ASSIGNMENT:
When the string "storage" occurs in a line of the records, show that line.

*** RECORDS SHOWN ***

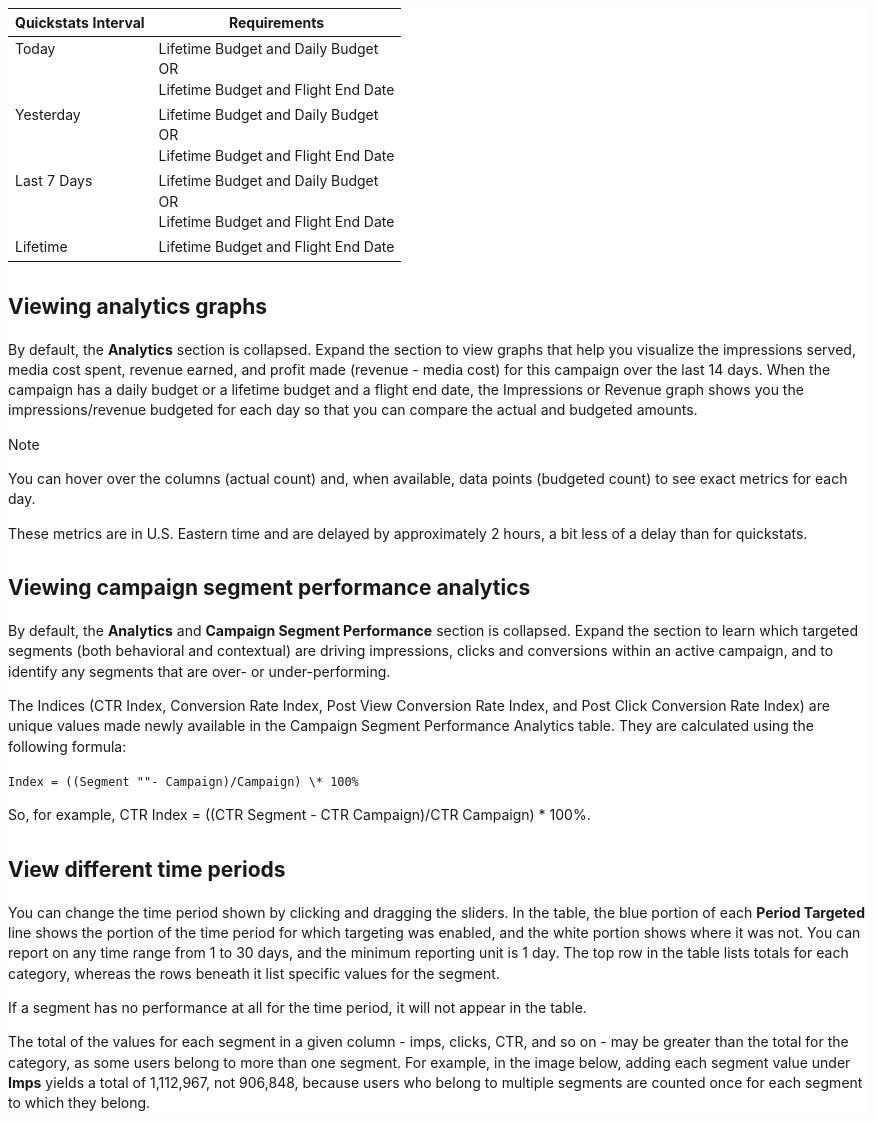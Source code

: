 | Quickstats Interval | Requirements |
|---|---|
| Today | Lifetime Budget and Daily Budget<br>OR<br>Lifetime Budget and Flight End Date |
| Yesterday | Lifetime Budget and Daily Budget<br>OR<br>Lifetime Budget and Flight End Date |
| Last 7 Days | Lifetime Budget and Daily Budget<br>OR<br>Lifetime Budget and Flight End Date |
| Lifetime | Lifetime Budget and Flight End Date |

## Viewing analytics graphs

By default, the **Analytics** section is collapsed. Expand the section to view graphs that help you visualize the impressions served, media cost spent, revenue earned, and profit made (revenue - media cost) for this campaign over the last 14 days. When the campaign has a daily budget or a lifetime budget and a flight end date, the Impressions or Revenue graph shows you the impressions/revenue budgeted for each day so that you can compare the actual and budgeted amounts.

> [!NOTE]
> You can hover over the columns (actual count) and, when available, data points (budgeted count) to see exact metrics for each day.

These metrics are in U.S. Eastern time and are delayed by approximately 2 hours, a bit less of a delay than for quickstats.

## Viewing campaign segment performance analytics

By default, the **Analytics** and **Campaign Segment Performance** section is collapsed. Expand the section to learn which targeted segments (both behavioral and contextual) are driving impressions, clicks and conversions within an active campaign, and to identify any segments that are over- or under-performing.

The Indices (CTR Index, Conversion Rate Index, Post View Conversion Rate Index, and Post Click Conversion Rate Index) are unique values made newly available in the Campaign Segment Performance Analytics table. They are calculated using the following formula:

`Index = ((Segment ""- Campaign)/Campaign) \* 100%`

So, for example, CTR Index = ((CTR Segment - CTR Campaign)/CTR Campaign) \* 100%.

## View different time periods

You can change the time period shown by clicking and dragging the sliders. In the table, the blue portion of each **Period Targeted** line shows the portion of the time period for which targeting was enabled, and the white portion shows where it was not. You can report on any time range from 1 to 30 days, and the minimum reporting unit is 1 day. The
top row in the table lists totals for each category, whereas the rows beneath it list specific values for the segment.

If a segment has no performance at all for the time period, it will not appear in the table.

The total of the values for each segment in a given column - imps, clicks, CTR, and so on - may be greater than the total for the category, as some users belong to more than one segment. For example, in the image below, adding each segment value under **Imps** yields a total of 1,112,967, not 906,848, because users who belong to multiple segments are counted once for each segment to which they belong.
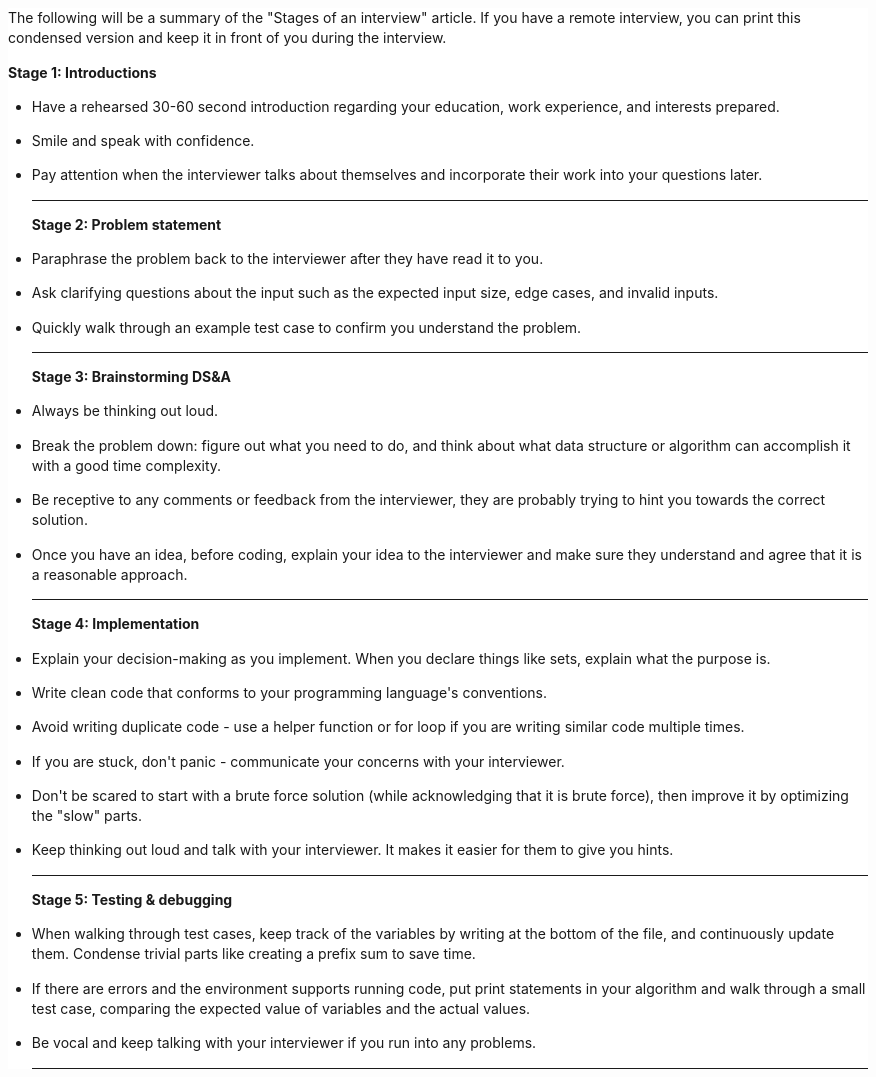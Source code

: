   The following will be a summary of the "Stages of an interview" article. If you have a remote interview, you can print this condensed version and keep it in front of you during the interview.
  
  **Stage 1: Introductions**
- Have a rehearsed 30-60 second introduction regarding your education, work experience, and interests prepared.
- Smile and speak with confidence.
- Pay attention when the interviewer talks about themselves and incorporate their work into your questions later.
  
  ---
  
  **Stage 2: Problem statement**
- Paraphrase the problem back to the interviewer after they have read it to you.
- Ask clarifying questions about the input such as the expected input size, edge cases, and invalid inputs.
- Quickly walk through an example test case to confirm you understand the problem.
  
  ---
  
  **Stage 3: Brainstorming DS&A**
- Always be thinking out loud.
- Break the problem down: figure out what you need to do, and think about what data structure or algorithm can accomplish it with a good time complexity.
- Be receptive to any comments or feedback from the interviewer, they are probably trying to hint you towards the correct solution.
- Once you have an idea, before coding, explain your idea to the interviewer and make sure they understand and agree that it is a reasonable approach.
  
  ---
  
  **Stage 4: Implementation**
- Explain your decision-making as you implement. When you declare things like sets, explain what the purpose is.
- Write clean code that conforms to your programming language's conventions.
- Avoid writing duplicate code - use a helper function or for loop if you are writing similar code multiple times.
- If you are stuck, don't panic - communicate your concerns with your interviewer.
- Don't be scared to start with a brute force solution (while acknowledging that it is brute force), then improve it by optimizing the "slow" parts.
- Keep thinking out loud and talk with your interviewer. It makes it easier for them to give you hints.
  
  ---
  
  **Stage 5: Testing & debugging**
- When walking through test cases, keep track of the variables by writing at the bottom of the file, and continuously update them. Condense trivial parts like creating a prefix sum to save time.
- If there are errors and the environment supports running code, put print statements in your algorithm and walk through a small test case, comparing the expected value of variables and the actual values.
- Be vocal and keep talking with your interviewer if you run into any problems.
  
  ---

*** End of RECORDS SHOWN ***
*** RECORDS SHOWN ***

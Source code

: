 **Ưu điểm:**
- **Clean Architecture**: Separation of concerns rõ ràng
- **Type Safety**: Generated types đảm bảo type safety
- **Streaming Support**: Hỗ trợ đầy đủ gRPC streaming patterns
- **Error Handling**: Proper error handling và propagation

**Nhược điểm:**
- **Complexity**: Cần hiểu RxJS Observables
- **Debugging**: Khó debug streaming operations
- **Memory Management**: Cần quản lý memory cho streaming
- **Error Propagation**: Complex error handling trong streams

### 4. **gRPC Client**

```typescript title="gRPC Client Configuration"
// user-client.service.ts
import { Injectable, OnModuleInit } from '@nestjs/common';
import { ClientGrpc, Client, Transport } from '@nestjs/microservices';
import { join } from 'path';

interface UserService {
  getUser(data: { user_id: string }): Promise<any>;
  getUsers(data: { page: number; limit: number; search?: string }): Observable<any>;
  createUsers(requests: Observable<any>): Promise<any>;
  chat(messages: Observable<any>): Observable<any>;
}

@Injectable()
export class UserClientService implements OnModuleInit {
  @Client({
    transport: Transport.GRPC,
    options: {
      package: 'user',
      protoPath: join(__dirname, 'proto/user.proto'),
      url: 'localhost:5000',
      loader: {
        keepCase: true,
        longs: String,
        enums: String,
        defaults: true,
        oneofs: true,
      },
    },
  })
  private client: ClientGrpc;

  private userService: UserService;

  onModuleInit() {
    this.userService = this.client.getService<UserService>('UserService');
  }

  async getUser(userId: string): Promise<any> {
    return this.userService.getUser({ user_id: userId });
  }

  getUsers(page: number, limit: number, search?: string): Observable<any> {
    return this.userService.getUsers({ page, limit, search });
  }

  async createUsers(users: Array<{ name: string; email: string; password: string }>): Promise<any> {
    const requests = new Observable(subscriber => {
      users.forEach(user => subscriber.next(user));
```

*** End of RECORDS SHOWN ***
*** RECORDS SHOWN ***

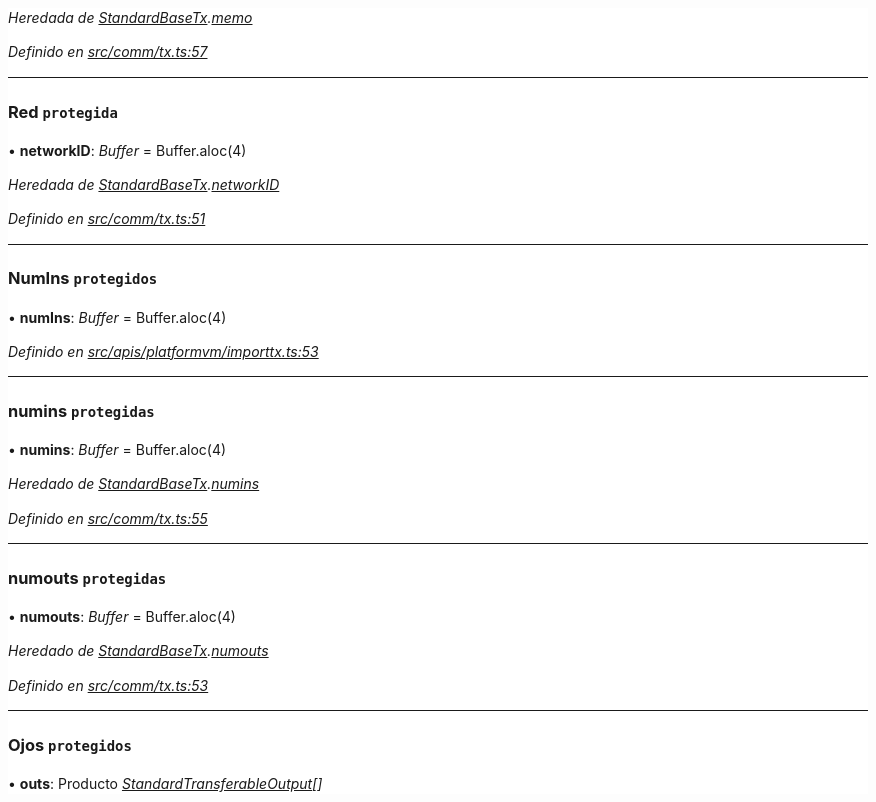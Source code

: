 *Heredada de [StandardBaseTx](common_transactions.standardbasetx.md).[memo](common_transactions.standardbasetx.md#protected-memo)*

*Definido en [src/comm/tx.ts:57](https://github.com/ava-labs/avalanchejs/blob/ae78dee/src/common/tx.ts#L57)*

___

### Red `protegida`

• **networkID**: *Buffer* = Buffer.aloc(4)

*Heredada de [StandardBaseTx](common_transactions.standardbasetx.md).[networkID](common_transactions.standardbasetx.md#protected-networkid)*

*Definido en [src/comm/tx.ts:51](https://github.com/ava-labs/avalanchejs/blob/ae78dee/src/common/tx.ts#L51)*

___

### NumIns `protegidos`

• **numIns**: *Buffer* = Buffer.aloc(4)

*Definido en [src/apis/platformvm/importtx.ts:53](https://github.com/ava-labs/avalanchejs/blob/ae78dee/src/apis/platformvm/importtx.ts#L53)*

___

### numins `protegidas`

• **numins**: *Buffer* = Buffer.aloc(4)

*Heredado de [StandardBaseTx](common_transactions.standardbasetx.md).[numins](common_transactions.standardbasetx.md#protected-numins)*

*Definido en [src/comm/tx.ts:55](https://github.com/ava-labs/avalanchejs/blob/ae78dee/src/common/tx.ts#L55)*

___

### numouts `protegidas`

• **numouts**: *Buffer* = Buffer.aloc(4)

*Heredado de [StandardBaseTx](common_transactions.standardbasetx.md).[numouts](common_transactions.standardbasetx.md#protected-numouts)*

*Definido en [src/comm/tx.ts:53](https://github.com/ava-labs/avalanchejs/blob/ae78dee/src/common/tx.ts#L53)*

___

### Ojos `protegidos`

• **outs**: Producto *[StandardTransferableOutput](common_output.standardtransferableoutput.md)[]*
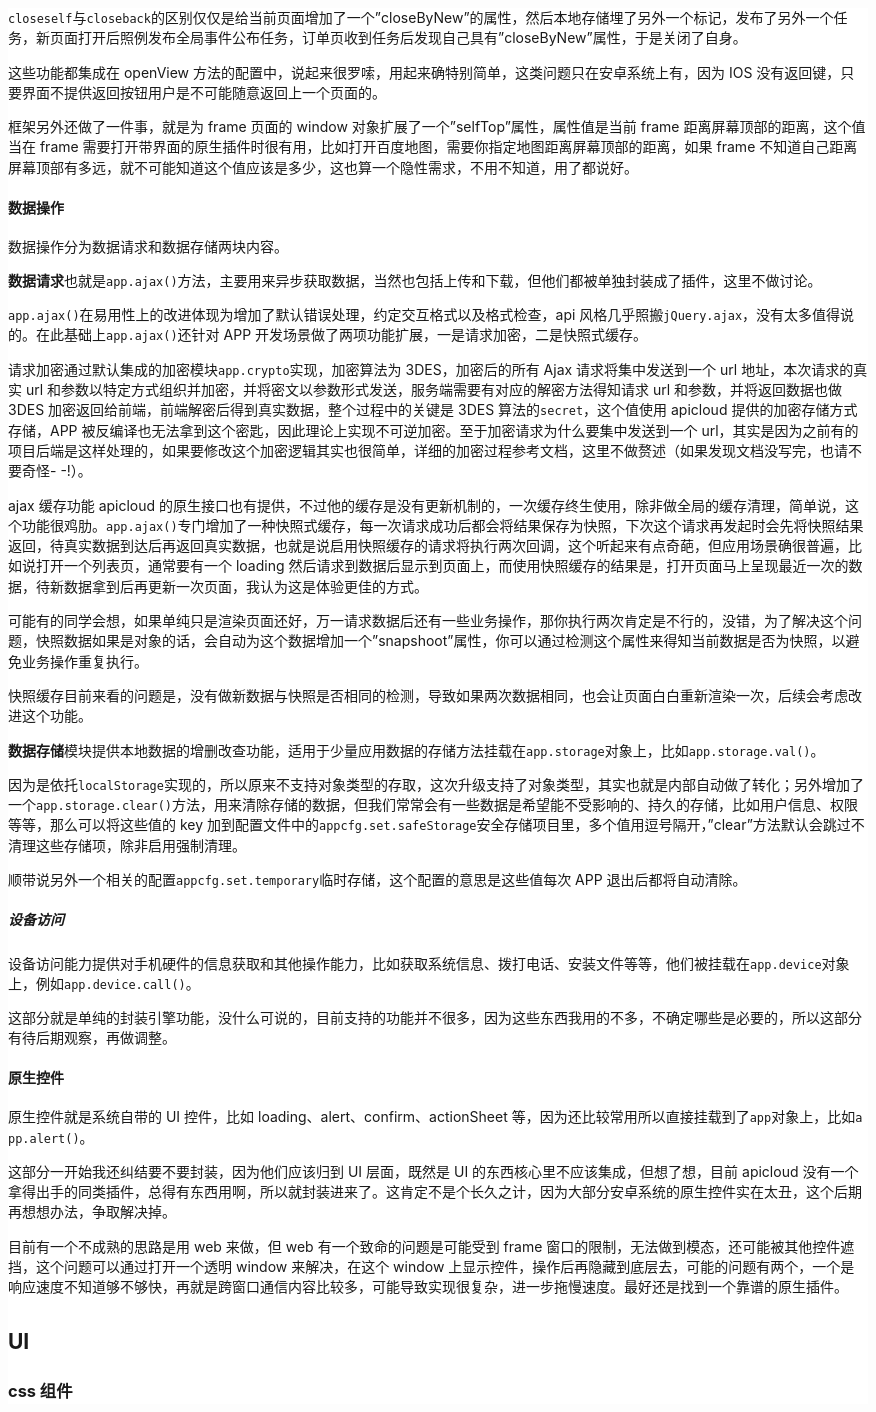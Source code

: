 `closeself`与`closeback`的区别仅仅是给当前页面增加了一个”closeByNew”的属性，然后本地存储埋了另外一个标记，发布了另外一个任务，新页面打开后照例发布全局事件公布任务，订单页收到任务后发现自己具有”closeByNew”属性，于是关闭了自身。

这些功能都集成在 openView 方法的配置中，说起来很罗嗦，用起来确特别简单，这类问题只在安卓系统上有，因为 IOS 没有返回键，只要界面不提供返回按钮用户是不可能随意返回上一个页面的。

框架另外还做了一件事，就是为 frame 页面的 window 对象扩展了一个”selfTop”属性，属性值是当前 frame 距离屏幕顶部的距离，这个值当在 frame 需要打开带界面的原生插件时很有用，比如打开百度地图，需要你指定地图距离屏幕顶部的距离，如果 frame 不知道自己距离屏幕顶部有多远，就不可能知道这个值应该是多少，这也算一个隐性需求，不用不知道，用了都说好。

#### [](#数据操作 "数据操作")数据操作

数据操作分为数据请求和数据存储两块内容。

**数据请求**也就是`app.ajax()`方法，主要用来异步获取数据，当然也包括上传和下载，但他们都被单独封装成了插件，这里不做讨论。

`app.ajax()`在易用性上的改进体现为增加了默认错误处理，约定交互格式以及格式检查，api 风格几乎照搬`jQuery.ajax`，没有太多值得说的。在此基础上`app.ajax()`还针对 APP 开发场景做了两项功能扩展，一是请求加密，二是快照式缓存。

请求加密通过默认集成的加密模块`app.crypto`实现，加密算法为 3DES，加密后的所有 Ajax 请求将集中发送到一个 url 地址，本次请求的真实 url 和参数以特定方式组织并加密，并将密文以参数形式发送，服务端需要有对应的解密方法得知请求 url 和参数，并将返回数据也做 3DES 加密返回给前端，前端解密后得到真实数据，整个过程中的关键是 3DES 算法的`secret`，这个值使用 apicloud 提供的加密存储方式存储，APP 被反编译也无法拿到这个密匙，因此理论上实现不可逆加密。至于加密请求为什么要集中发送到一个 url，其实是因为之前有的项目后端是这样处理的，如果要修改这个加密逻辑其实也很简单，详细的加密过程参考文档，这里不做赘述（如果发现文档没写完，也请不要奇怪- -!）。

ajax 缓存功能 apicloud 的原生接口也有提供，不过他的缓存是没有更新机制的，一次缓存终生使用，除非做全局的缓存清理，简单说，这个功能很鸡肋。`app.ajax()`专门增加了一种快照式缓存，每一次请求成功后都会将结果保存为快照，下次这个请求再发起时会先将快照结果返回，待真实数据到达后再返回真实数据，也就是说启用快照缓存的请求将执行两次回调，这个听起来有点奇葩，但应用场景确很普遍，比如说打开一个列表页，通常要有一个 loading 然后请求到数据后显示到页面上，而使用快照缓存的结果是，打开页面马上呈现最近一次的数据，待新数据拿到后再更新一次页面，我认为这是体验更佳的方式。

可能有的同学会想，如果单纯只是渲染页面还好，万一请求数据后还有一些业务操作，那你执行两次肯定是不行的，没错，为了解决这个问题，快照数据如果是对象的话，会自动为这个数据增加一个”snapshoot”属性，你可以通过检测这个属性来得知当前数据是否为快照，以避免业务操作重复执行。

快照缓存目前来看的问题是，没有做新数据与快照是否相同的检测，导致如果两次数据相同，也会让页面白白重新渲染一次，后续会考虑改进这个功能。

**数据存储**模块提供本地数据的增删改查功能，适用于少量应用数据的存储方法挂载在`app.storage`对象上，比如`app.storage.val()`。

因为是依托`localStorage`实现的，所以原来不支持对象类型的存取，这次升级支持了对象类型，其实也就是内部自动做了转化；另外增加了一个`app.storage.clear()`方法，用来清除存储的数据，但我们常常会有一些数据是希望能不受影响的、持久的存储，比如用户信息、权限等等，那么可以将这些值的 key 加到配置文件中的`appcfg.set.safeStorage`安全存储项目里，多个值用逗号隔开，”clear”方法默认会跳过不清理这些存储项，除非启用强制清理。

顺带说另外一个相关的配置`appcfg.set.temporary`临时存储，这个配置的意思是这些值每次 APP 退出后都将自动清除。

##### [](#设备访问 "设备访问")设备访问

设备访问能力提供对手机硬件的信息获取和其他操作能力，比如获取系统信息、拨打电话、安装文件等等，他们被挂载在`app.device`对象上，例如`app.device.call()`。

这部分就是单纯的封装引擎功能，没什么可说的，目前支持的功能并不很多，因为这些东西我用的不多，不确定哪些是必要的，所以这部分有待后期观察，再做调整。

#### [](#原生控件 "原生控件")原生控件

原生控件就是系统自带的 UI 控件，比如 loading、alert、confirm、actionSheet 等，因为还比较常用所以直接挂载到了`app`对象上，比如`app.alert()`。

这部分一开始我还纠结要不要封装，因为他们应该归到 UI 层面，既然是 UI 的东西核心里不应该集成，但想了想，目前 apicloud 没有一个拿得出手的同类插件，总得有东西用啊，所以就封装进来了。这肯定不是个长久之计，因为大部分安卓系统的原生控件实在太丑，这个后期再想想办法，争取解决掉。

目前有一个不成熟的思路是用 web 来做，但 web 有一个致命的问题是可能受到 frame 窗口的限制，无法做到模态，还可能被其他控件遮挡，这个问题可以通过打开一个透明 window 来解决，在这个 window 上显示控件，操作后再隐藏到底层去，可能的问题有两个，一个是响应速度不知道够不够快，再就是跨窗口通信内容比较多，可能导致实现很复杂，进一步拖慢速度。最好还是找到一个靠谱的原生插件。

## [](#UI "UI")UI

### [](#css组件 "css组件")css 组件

*** End of RECORDS SHOWN ***

OUTPUT FOR THIS EXERCISE:
**数据存储**模块提供本地数据的增删改查功能，适用于少量应用数据的存储方法挂载在`app.storage`对象上，比如`app.storage.val()`。
因为是依托`localStorage`实现的，所以原来不支持对象类型的存取，这次升级支持了对象类型，其实也就是内部自动做了转化；另外增加了一个`app.storage.clear()`方法，用来清除存储的数据，但我们常常会有一些数据是希望能不受影响的、持久的存储，比如用户信息、权限等等，那么可以将这些值的 key 加到配置文件中的`appcfg.set.safeStorage`安全存储项目里，多个值用逗号隔开，”clear”方法默认会跳过不清理这些存储项，除非启用强制清理。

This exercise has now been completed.